Sql-server – Is it advisable to add indexes to a data warehouse’s staging area

data-warehouseindexsql-server-2012

We have a data warehouse built in MSSQL 2012, Staging area, EDW, cubes and reports.

In the staging area, the tables are a 1:1 copy of those supporting the systems used to fill the DWH with. The staging area tables are TRUNC'ed and refilled daily (nightly). Then views on those tables provides input for the ETL process towards the EDW.

Besides providing a copy for the EDW to work with, these staging tables are also queried using MSSQL Management Studio by some of our analists, as not to put pressure on the source systems with their queries.

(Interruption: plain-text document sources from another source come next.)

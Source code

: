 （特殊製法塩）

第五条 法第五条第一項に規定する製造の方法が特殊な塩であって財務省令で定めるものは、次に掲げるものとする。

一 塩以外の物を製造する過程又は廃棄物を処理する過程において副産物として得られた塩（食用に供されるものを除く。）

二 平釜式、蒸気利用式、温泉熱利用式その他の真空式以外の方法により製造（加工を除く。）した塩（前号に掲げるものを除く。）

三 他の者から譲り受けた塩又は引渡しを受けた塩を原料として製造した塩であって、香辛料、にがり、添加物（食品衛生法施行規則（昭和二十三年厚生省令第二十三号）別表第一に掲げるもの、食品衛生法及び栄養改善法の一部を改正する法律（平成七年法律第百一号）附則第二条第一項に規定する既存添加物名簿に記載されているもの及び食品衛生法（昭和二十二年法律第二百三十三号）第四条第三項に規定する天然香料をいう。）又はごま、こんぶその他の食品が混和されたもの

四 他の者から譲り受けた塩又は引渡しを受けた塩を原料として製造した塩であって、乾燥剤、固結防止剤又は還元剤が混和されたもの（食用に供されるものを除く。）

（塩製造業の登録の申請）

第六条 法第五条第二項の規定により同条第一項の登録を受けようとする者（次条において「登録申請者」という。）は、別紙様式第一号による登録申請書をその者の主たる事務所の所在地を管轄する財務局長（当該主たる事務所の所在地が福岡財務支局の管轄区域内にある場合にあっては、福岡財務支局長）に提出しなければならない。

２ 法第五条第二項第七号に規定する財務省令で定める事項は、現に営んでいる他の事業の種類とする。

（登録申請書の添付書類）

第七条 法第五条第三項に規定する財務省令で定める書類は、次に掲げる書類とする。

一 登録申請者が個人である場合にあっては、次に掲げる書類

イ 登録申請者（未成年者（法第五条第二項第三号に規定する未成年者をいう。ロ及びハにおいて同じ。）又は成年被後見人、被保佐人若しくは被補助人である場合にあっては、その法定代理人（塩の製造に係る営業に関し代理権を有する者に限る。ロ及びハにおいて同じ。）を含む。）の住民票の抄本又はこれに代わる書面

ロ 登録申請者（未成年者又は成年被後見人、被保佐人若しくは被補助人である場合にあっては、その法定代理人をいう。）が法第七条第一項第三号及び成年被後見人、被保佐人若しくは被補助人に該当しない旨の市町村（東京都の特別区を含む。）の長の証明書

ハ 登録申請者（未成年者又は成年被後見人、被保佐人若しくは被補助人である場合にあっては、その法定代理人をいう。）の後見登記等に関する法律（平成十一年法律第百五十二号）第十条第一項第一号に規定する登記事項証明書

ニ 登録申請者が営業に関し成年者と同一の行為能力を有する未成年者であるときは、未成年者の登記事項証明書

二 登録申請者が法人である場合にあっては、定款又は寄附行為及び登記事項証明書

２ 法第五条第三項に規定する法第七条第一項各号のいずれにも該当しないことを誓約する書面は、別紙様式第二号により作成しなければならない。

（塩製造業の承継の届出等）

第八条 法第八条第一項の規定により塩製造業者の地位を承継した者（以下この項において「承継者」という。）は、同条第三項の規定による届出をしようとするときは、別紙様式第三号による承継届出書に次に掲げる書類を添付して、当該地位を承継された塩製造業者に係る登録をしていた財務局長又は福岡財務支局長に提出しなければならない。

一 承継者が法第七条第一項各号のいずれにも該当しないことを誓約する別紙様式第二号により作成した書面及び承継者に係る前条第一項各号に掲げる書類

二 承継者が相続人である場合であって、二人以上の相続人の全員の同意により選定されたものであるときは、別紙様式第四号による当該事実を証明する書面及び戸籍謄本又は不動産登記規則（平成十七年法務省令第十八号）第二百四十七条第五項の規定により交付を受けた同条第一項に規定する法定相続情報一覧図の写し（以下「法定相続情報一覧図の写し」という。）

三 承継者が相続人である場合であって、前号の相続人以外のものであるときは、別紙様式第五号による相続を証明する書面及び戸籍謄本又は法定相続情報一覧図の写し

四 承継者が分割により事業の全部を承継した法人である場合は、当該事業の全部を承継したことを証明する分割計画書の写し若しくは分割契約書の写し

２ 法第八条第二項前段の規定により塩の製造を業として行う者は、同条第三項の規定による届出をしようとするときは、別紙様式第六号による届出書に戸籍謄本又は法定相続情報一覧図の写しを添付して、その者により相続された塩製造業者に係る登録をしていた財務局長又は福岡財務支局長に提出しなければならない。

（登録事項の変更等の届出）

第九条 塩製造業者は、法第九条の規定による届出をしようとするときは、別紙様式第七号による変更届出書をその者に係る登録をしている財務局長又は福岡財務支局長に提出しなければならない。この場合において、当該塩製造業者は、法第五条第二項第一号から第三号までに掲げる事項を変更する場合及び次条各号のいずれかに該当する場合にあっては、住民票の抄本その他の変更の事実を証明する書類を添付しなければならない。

For both the ETL towards EDW as for the analist's queries, I get the idea that having an index on (some of) these tables might aid performance (greatly). Is it wise to have indexes on (large) tables that get TRUNC'ed daily. If not, why? And what kind of index (Clustered vs Non-clusterd vs someting else entirely)?

Best Answer

We have a similar situation as the one you described, except that these copied tables are only used for ETL (by select queries). I'll describe how we approached it, but you have to evaluate if it works for your environment (see Jon Seigel's comment at your question).

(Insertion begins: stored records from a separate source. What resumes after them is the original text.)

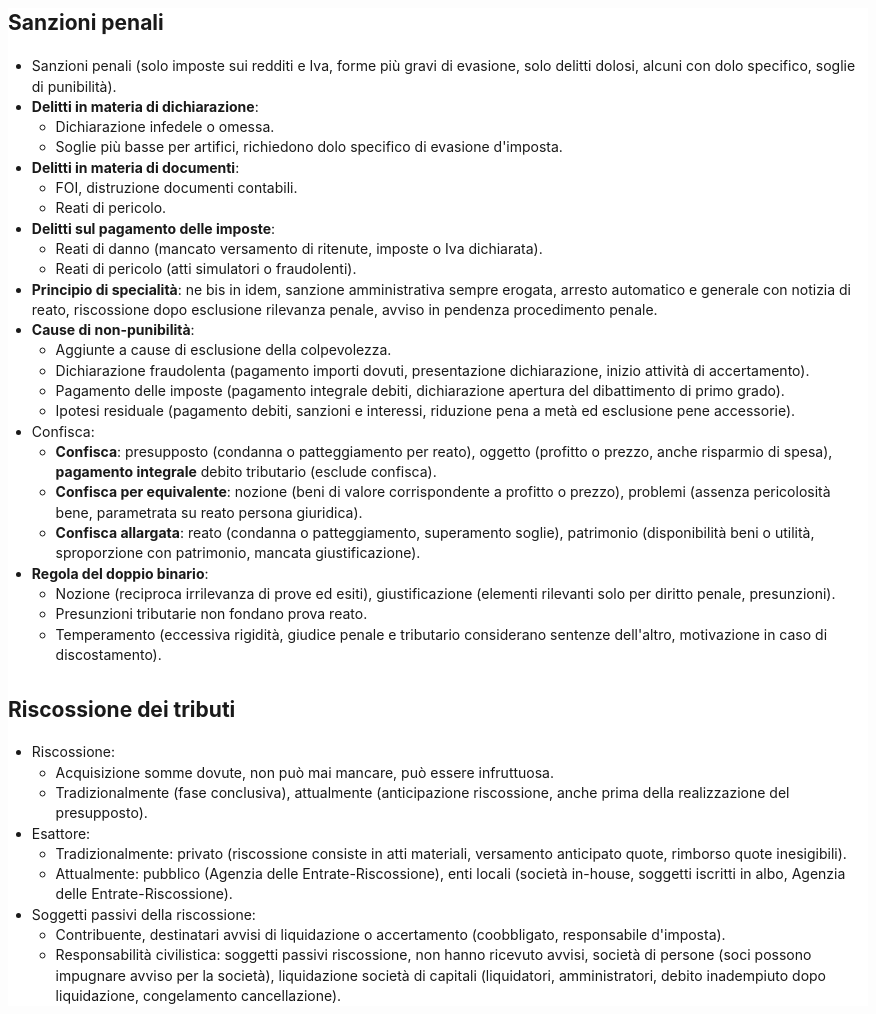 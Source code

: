 ## Sanzioni penali

- Sanzioni penali (solo imposte sui redditi e Iva, forme più gravi di evasione, solo delitti dolosi, alcuni con dolo specifico, soglie di punibilità).
- **Delitti in materia di dichiarazione**:
  - Dichiarazione infedele o omessa.
  - Soglie più basse per artifici, richiedono dolo specifico di evasione d'imposta.
- **Delitti in materia di documenti**:
  - FOI, distruzione documenti contabili.
  - Reati di pericolo.
- **Delitti sul pagamento delle imposte**:
  - Reati di danno (mancato versamento di ritenute, imposte o Iva dichiarata).
  - Reati di pericolo (atti simulatori o fraudolenti).
- **Principio di specialità**: ne bis in idem, sanzione amministrativa sempre erogata, arresto automatico e generale con notizia di reato, riscossione dopo esclusione rilevanza penale, avviso in pendenza procedimento penale.
- **Cause di non-punibilità**:
  - Aggiunte a cause di esclusione della colpevolezza.
  - Dichiarazione fraudolenta (pagamento importi dovuti, presentazione dichiarazione, inizio attività di accertamento).
  - Pagamento delle imposte (pagamento integrale debiti, dichiarazione apertura del dibattimento di primo grado).
  - Ipotesi residuale (pagamento debiti, sanzioni e interessi, riduzione pena a metà ed esclusione pene accessorie).
- Confisca:
  - **Confisca**: presupposto (condanna o patteggiamento per reato), oggetto (profitto o prezzo, anche risparmio di spesa), **pagamento integrale** debito tributario (esclude confisca).
  - **Confisca per equivalente**: nozione (beni di valore corrispondente a profitto o prezzo), problemi (assenza pericolosità bene, parametrata su reato persona giuridica).
  - **Confisca allargata**: reato (condanna o patteggiamento, superamento soglie), patrimonio (disponibilità beni o utilità, sproporzione con patrimonio, mancata giustificazione).
- **Regola del doppio binario**:
  - Nozione (reciproca irrilevanza di prove ed esiti), giustificazione (elementi rilevanti solo per diritto penale, presunzioni).
  - Presunzioni tributarie non fondano prova reato.
  - Temperamento (eccessiva rigidità, giudice penale e tributario considerano sentenze dell'altro, motivazione in caso di discostamento).

## Riscossione dei tributi

- Riscossione:
  - Acquisizione somme dovute, non può mai mancare, può essere infruttuosa.
  - Tradizionalmente (fase conclusiva), attualmente (anticipazione riscossione, anche prima della realizzazione del presupposto).
- Esattore:
  - Tradizionalmente: privato (riscossione consiste in atti materiali, versamento anticipato quote, rimborso quote inesigibili).
  - Attualmente: pubblico (Agenzia delle Entrate-Riscossione), enti locali (società in-house, soggetti iscritti in albo, Agenzia delle Entrate-Riscossione).
- Soggetti passivi della riscossione:
  - Contribuente, destinatari avvisi di liquidazione o accertamento (coobbligato, responsabile d'imposta).
  - Responsabilità civilistica: soggetti passivi riscossione, non hanno ricevuto avvisi, società di persone (soci possono impugnare avviso per la società), liquidazione società di capitali (liquidatori, amministratori, debito inadempiuto dopo liquidazione, congelamento cancellazione).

The concept is straightforward:

  • We index these "copy" tables in the staging area to support queries as much as possible. Most of indexes (especially on the large tables which get hit by scans) are columnstore indexes (we're on 2012 as well), some are covering nonclustered indexes. As I said, these tables are (for the time being) only used for select queries in the ETL, so we can make sure every query is supported either by a columnstore index or a covering nonclustered index.
  • Before the data pump (copy) from source systems into the staging area, we drop the indexes, to make bulk loads as fast as possible and to ensure we're touching source systems for the minimal amount of time. After the data pump is complete, we recreate them - the logic is set up so that the recreation is done "dynamically" (as in, indexes are not hardcoded - every index that gets dropped is then recreated exactly as it was), which allows us to change indexing without having to maintain the drop/create code.

This approach works for us, drop/recreate is faster than loading into indexed tables; well in the case of a columnstore index you don't have many other options anyway apart from partitioning & using partition switch, but we're not doing that for these tables (EDW fact tables are a different story).